On retrouve là, sous-jacent, l’antienne des tenants de l’élitisme, selon laquelle l’avis de quelques esprits éclairés vaudrait mieux que celui d’une masse d’individus ignorants. Voire, dans des domaines complexes où l’exercice de prise de décision est délicat, il serait, toujours selon ces personnes, plus sage de faire appel à l’avis des seuls experts.
Alors, à qui se fier ? Au Churchill qui déclare que « l’opinion publique doit en toutes circonstances guider et contrôler l’action des ministres, qui sont ses serviteurs et non ses maîtres », ou à Sir Winston qui dénigre l’électeur moyen ?
Un petit livre étonnant apporte une réponse inattendue à cette question. Il s’agit de The Wisdom of Crowds, de James Surowiecki, toujours non traduit en français à ce jour. La réponse, c’est qu’en matière de prise de décision sur un problème complexe, une foule d’individus sans connaissance particulière obtient de meilleurs résultats que n’importe quel expert du sujet considéré.
Ainsi, lorsque, au matin du 28 janvier 1986, le monde apprend que la navette Challenger a explosé en vol, les marchés financiers sanctionnent immédiatement le cours des sociétés associées au programme de la NASA. Vingt-et-une minutes seulement après l’explosion de Challenger, les cours de Rockwell, Lockheed, Martin Marietta et Morton Thiokol perdaient chacun entre 3 et 6 points. Pourtant, en fin de journée, alors que les cours de Rockwell, Lockheed et Martin Marietta s’étaient stabilisés, les actions Morton Thiokol avaient continué de chuter et perdaient 12 points par rapport à la séance de la veille. A travers cette différence de traitement, la foule des opérateurs désignait explicitement son coupable. Et elle ne s’était pas trompée. Six mois plus tard, le rapport d’experts, mobilisés sur l’identification des causes de l’explosion, révélait la responsabilité de Morton Thiokol dans la fourniture de joints trop peu résistants au froid. Comment avaient-ils fait ? Michael T. Malhoney et J. Harold Mulherin, deux professeurs de finance, se sont penchés sur la question. Qu’ont-ils découvert ? Rien, ou du moins rien qui expliquât cette différence de traitement des marchés. Devant ce constat d’impuissance, Malhoney et Mulherin se contentèrent de citer Maureen O’Hara, économiste à Cornell : « Si les marchés financiers montrent qu’ils marchent bien en pratique, nous ne sommes pas certains de connaître la façon dont ils fonctionnent d’un point de vue théorique ». Vive l’empirisme, et tant pis pour Monsieur Descartes !
Pourtant, juste après l’accident de Challenger, les marchés avaient dû répondre au plus vite à la question suivante : « Comment la survenance de cette catastrophe doit-elle impacter la valeur des sociétés impliquées dans le programme Challenger ? » Il leur avait fallu à peine plus d’une demi-heure pour y apporter la réponse - et la bonne, qui plus est.

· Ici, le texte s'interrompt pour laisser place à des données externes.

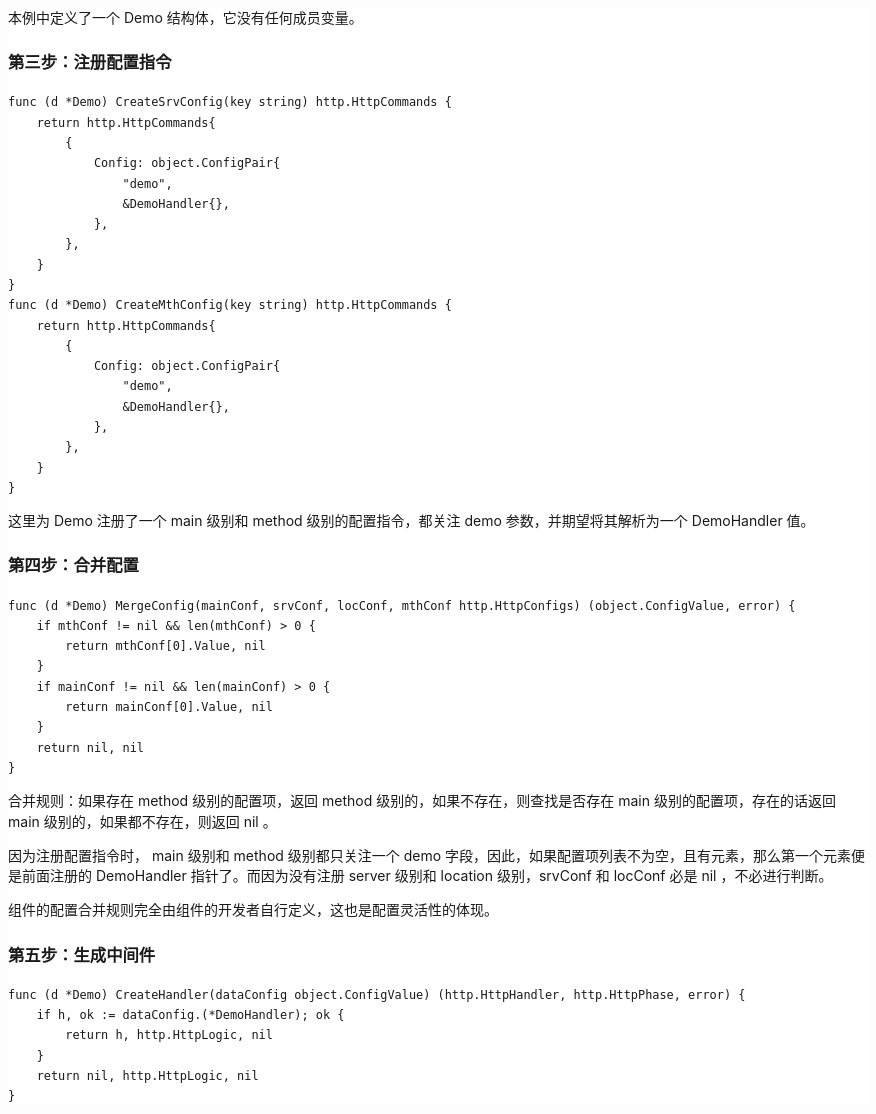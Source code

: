 本例中定义了一个 Demo 结构体，它没有任何成员变量。

### 第三步：注册配置指令
```
func (d *Demo) CreateSrvConfig(key string) http.HttpCommands {
	return http.HttpCommands{
		{
			Config: object.ConfigPair{
				"demo",
				&DemoHandler{},
			},
		},
	}
}
func (d *Demo) CreateMthConfig(key string) http.HttpCommands {
	return http.HttpCommands{
		{
			Config: object.ConfigPair{
				"demo",
				&DemoHandler{},
			},
		},
	}
}
```

这里为 Demo 注册了一个 main 级别和 method 级别的配置指令，都关注 demo 参数，并期望将其解析为一个 DemoHandler 值。

### 第四步：合并配置
```
func (d *Demo) MergeConfig(mainConf, srvConf, locConf, mthConf http.HttpConfigs) (object.ConfigValue, error) {
	if mthConf != nil && len(mthConf) > 0 {
		return mthConf[0].Value, nil 
	}
	if mainConf != nil && len(mainConf) > 0 {
		return mainConf[0].Value, nil 
	} 
	return nil, nil
}
```

合并规则：如果存在 method 级别的配置项，返回 method 级别的，如果不存在，则查找是否存在 main 级别的配置项，存在的话返回 main 级别的，如果都不存在，则返回 nil 。

因为注册配置指令时， main 级别和 method 级别都只关注一个 demo 字段，因此，如果配置项列表不为空，且有元素，那么第一个元素便是前面注册的 DemoHandler 指针了。而因为没有注册 server 级别和 location 级别，srvConf 和 locConf 必是 nil ，不必进行判断。

组件的配置合并规则完全由组件的开发者自行定义，这也是配置灵活性的体现。

### 第五步：生成中间件
```
func (d *Demo) CreateHandler(dataConfig object.ConfigValue) (http.HttpHandler, http.HttpPhase, error) {
	if h, ok := dataConfig.(*DemoHandler); ok {
		return h, http.HttpLogic, nil
	}
	return nil, http.HttpLogic, nil
}
```
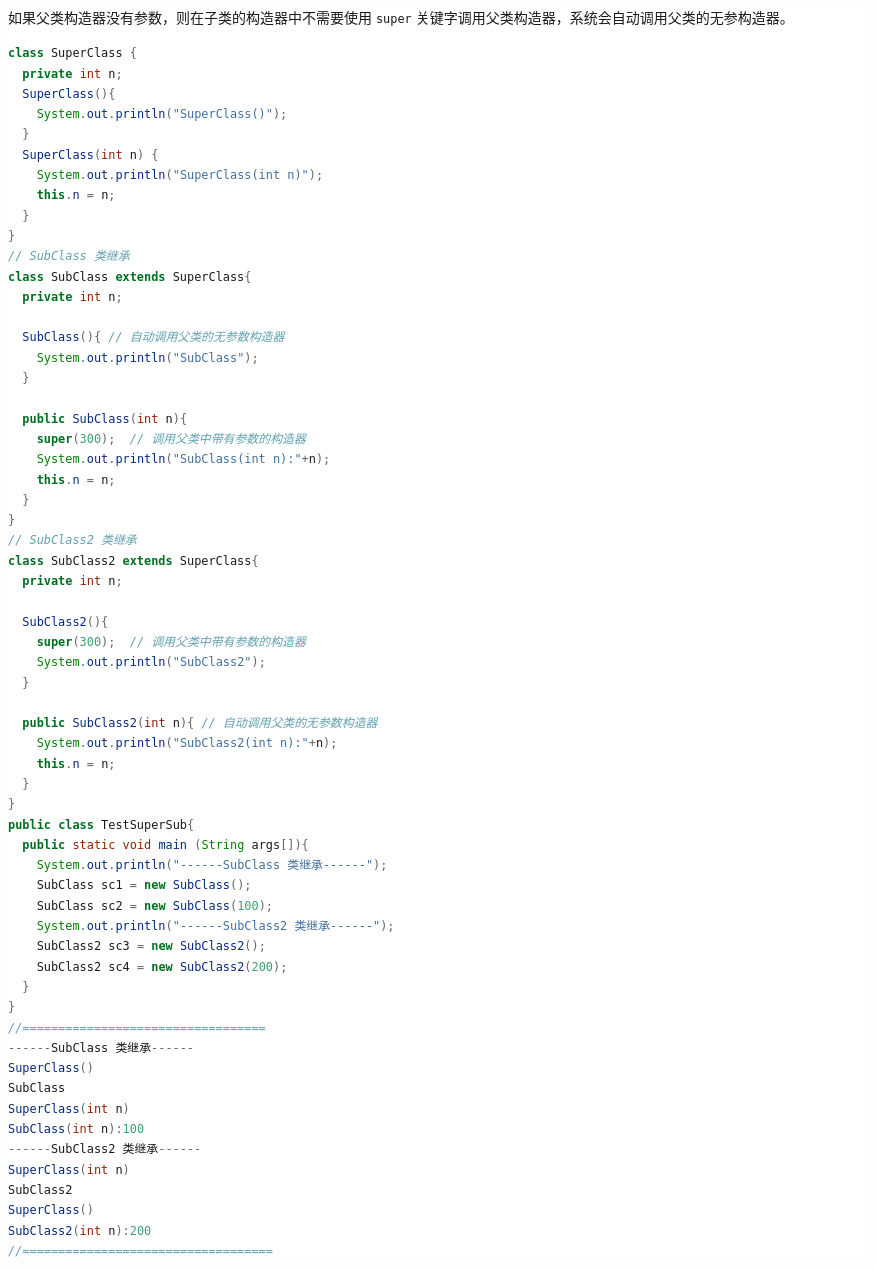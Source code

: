 如果父类构造器没有参数，则在子类的构造器中不需要使用 `super` 关键字调用父类构造器，系统会自动调用父类的无参构造器。

```java
class SuperClass {
  private int n;
  SuperClass(){
    System.out.println("SuperClass()");
  }
  SuperClass(int n) {
    System.out.println("SuperClass(int n)");
    this.n = n;
  }
}
// SubClass 类继承
class SubClass extends SuperClass{
  private int n;

  SubClass(){ // 自动调用父类的无参数构造器
    System.out.println("SubClass");
  }

  public SubClass(int n){
    super(300);  // 调用父类中带有参数的构造器
    System.out.println("SubClass(int n):"+n);
    this.n = n;
  }
}
// SubClass2 类继承
class SubClass2 extends SuperClass{
  private int n;

  SubClass2(){
    super(300);  // 调用父类中带有参数的构造器
    System.out.println("SubClass2");
  }

  public SubClass2(int n){ // 自动调用父类的无参数构造器
    System.out.println("SubClass2(int n):"+n);
    this.n = n;
  }
}
public class TestSuperSub{
  public static void main (String args[]){
    System.out.println("------SubClass 类继承------");
    SubClass sc1 = new SubClass();
    SubClass sc2 = new SubClass(100);
    System.out.println("------SubClass2 类继承------");
    SubClass2 sc3 = new SubClass2();
    SubClass2 sc4 = new SubClass2(200);
  }
}
//==================================
------SubClass 类继承------
SuperClass()
SubClass
SuperClass(int n)
SubClass(int n):100
------SubClass2 类继承------
SuperClass(int n)
SubClass2
SuperClass()
SubClass2(int n):200
//===================================
```
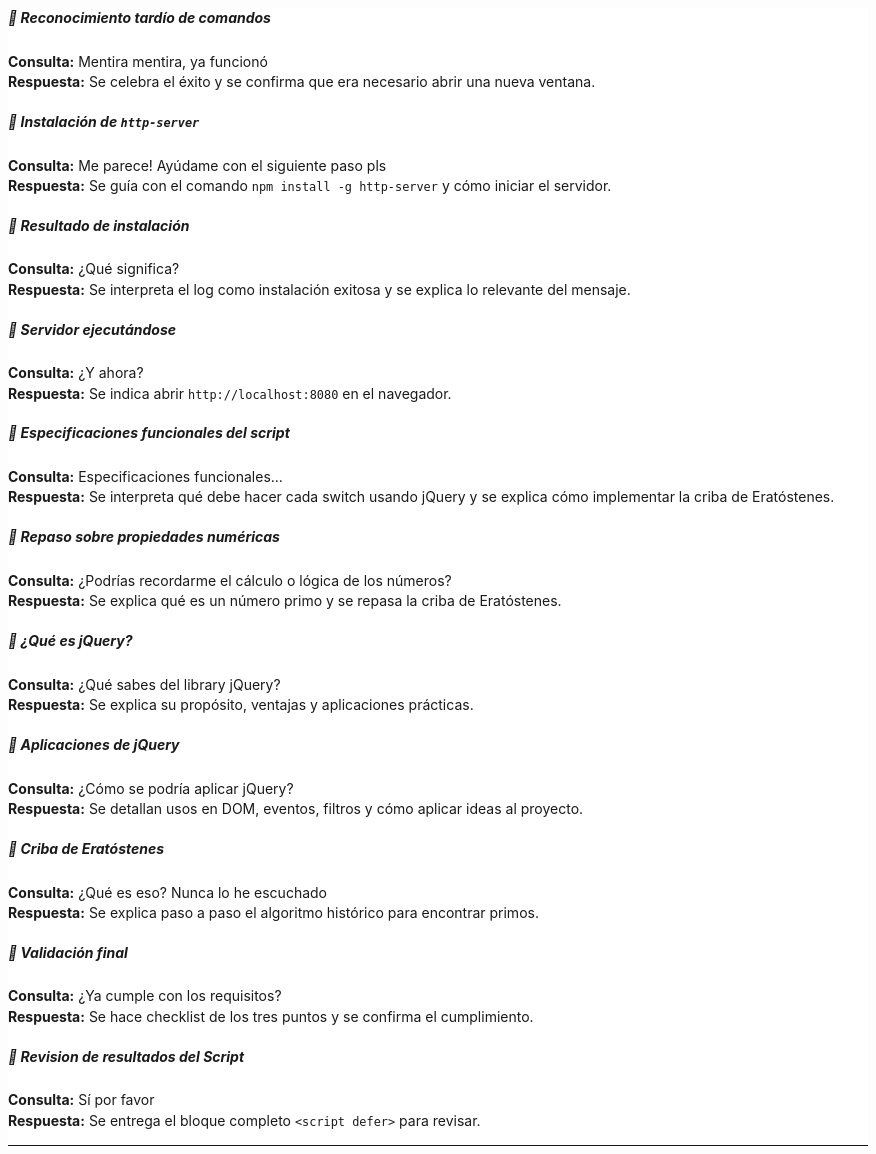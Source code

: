##### 🔹 Reconocimiento tardío de comandos  
**Consulta:** Mentira mentira, ya funcionó  
**Respuesta:** Se celebra el éxito y se confirma que era necesario abrir una nueva ventana.

##### 🔹 Instalación de `http-server`  
**Consulta:** Me parece! Ayúdame con el siguiente paso pls  
**Respuesta:** Se guía con el comando `npm install -g http-server` y cómo iniciar el servidor.

##### 🔹 Resultado de instalación  
**Consulta:** ¿Qué significa?  
**Respuesta:** Se interpreta el log como instalación exitosa y se explica lo relevante del mensaje.

##### 🔹 Servidor ejecutándose  
**Consulta:** ¿Y ahora?  
**Respuesta:** Se indica abrir `http://localhost:8080` en el navegador.

##### 🔹 Especificaciones funcionales del script  
**Consulta:** Especificaciones funcionales...  
**Respuesta:** Se interpreta qué debe hacer cada switch usando jQuery y se explica cómo implementar la criba de Eratóstenes.

##### 🔹 Repaso sobre propiedades numéricas  
**Consulta:** ¿Podrías recordarme el cálculo o lógica de los números?  
**Respuesta:** Se explica qué es un número primo y se repasa la criba de Eratóstenes.

##### 🔹 ¿Qué es jQuery?  
**Consulta:** ¿Qué sabes del library jQuery?  
**Respuesta:** Se explica su propósito, ventajas y aplicaciones prácticas.

##### 🔹 Aplicaciones de jQuery  
**Consulta:** ¿Cómo se podría aplicar jQuery?  
**Respuesta:** Se detallan usos en DOM, eventos, filtros y cómo aplicar ideas al proyecto.

##### 🔹 Criba de Eratóstenes  
**Consulta:** ¿Qué es eso? Nunca lo he escuchado  
**Respuesta:** Se explica paso a paso el algoritmo histórico para encontrar primos.

##### 🔹 Validación final  
**Consulta:** ¿Ya cumple con los requisitos?  
**Respuesta:** Se hace checklist de los tres puntos y se confirma el cumplimiento.

##### 🔹 Revision de resultados del Script 
**Consulta:** Sí por favor  
**Respuesta:** Se entrega el bloque completo `<script defer>` para revisar.

---

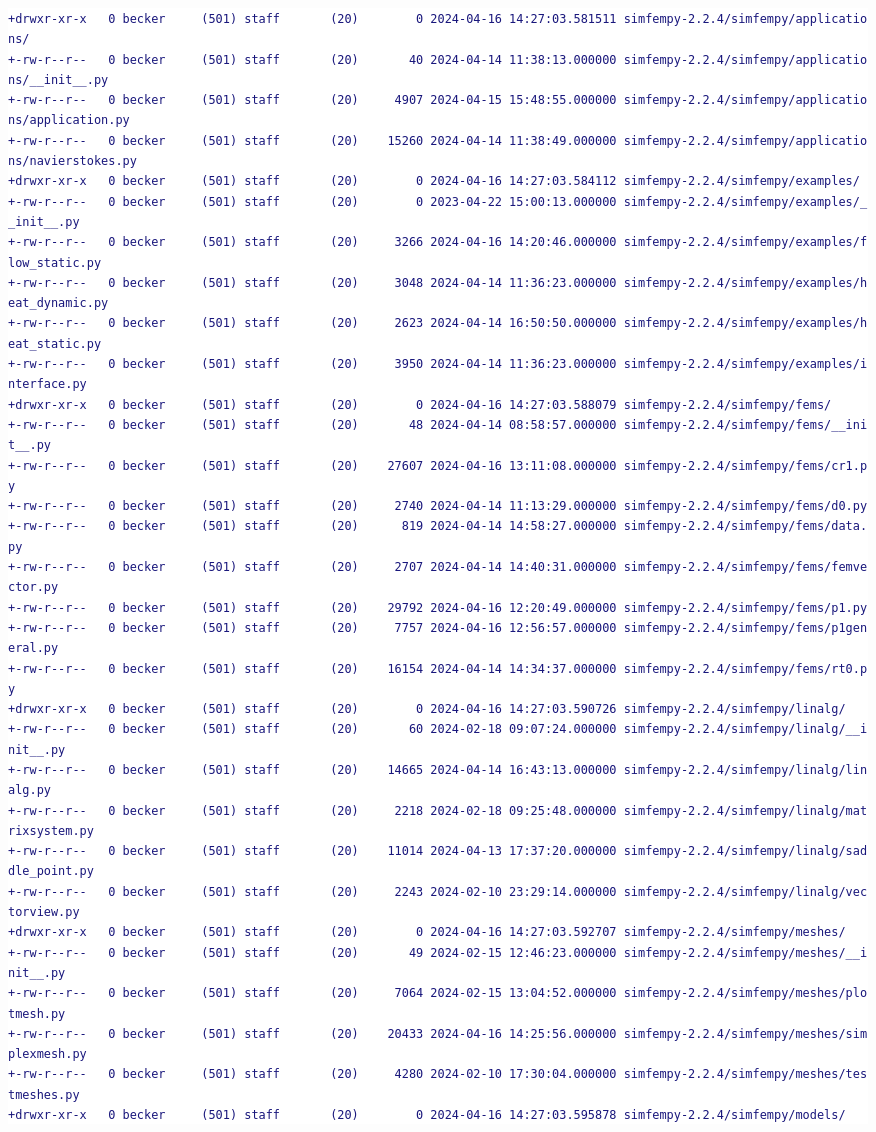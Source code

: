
 ```diff
+drwxr-xr-x   0 becker     (501) staff       (20)        0 2024-04-16 14:27:03.581511 simfempy-2.2.4/simfempy/applications/
+-rw-r--r--   0 becker     (501) staff       (20)       40 2024-04-14 11:38:13.000000 simfempy-2.2.4/simfempy/applications/__init__.py
+-rw-r--r--   0 becker     (501) staff       (20)     4907 2024-04-15 15:48:55.000000 simfempy-2.2.4/simfempy/applications/application.py
+-rw-r--r--   0 becker     (501) staff       (20)    15260 2024-04-14 11:38:49.000000 simfempy-2.2.4/simfempy/applications/navierstokes.py
+drwxr-xr-x   0 becker     (501) staff       (20)        0 2024-04-16 14:27:03.584112 simfempy-2.2.4/simfempy/examples/
+-rw-r--r--   0 becker     (501) staff       (20)        0 2023-04-22 15:00:13.000000 simfempy-2.2.4/simfempy/examples/__init__.py
+-rw-r--r--   0 becker     (501) staff       (20)     3266 2024-04-16 14:20:46.000000 simfempy-2.2.4/simfempy/examples/flow_static.py
+-rw-r--r--   0 becker     (501) staff       (20)     3048 2024-04-14 11:36:23.000000 simfempy-2.2.4/simfempy/examples/heat_dynamic.py
+-rw-r--r--   0 becker     (501) staff       (20)     2623 2024-04-14 16:50:50.000000 simfempy-2.2.4/simfempy/examples/heat_static.py
+-rw-r--r--   0 becker     (501) staff       (20)     3950 2024-04-14 11:36:23.000000 simfempy-2.2.4/simfempy/examples/interface.py
+drwxr-xr-x   0 becker     (501) staff       (20)        0 2024-04-16 14:27:03.588079 simfempy-2.2.4/simfempy/fems/
+-rw-r--r--   0 becker     (501) staff       (20)       48 2024-04-14 08:58:57.000000 simfempy-2.2.4/simfempy/fems/__init__.py
+-rw-r--r--   0 becker     (501) staff       (20)    27607 2024-04-16 13:11:08.000000 simfempy-2.2.4/simfempy/fems/cr1.py
+-rw-r--r--   0 becker     (501) staff       (20)     2740 2024-04-14 11:13:29.000000 simfempy-2.2.4/simfempy/fems/d0.py
+-rw-r--r--   0 becker     (501) staff       (20)      819 2024-04-14 14:58:27.000000 simfempy-2.2.4/simfempy/fems/data.py
+-rw-r--r--   0 becker     (501) staff       (20)     2707 2024-04-14 14:40:31.000000 simfempy-2.2.4/simfempy/fems/femvector.py
+-rw-r--r--   0 becker     (501) staff       (20)    29792 2024-04-16 12:20:49.000000 simfempy-2.2.4/simfempy/fems/p1.py
+-rw-r--r--   0 becker     (501) staff       (20)     7757 2024-04-16 12:56:57.000000 simfempy-2.2.4/simfempy/fems/p1general.py
+-rw-r--r--   0 becker     (501) staff       (20)    16154 2024-04-14 14:34:37.000000 simfempy-2.2.4/simfempy/fems/rt0.py
+drwxr-xr-x   0 becker     (501) staff       (20)        0 2024-04-16 14:27:03.590726 simfempy-2.2.4/simfempy/linalg/
+-rw-r--r--   0 becker     (501) staff       (20)       60 2024-02-18 09:07:24.000000 simfempy-2.2.4/simfempy/linalg/__init__.py
+-rw-r--r--   0 becker     (501) staff       (20)    14665 2024-04-14 16:43:13.000000 simfempy-2.2.4/simfempy/linalg/linalg.py
+-rw-r--r--   0 becker     (501) staff       (20)     2218 2024-02-18 09:25:48.000000 simfempy-2.2.4/simfempy/linalg/matrixsystem.py
+-rw-r--r--   0 becker     (501) staff       (20)    11014 2024-04-13 17:37:20.000000 simfempy-2.2.4/simfempy/linalg/saddle_point.py
+-rw-r--r--   0 becker     (501) staff       (20)     2243 2024-02-10 23:29:14.000000 simfempy-2.2.4/simfempy/linalg/vectorview.py
+drwxr-xr-x   0 becker     (501) staff       (20)        0 2024-04-16 14:27:03.592707 simfempy-2.2.4/simfempy/meshes/
+-rw-r--r--   0 becker     (501) staff       (20)       49 2024-02-15 12:46:23.000000 simfempy-2.2.4/simfempy/meshes/__init__.py
+-rw-r--r--   0 becker     (501) staff       (20)     7064 2024-02-15 13:04:52.000000 simfempy-2.2.4/simfempy/meshes/plotmesh.py
+-rw-r--r--   0 becker     (501) staff       (20)    20433 2024-04-16 14:25:56.000000 simfempy-2.2.4/simfempy/meshes/simplexmesh.py
+-rw-r--r--   0 becker     (501) staff       (20)     4280 2024-02-10 17:30:04.000000 simfempy-2.2.4/simfempy/meshes/testmeshes.py
+drwxr-xr-x   0 becker     (501) staff       (20)        0 2024-04-16 14:27:03.595878 simfempy-2.2.4/simfempy/models/
```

En analysant différents cas, tous plus passionnants les uns que les autres, James Surowiecki met en évidence un ensemble de quatre conditions caractérisant les situations où la foule informe et anonyme bat à plate couture les experts désignés. C’est lorsque :
- La diversité d’opinions est garantie : chaque personne appartenant au groupe est en mesure de faire valoir sa propre interprétation de la situation, si excentrique soit-elle
- Les parties sont indépendantes deux à deux, à savoir que l’opinion des individus est libre et non influencée par des tiers
- Les opinions sont décentralisées et traduisent ainsi une perception locale
- Il existe un mécanisme communément accepté d’agrégation à travers lequel les opinions locales se consolident pour donner forme à l’expression d’une décision collective.
Diversité et indépendance de pensée, expression des points de vue au niveau local et principe de prise de décision par agrégation des votes locaux, voilà quelques règles d’or qui vont comme un gant à notre bonne vieille démocratie. Est-ce à dire que les décisions émanant du jugement collectif sont toujours avisées ? Pas forcément, affirme l’auteur. En revanche, ce qui reste toujours sage, conclut-il, c’est la décision de les prendre de façon démocratique.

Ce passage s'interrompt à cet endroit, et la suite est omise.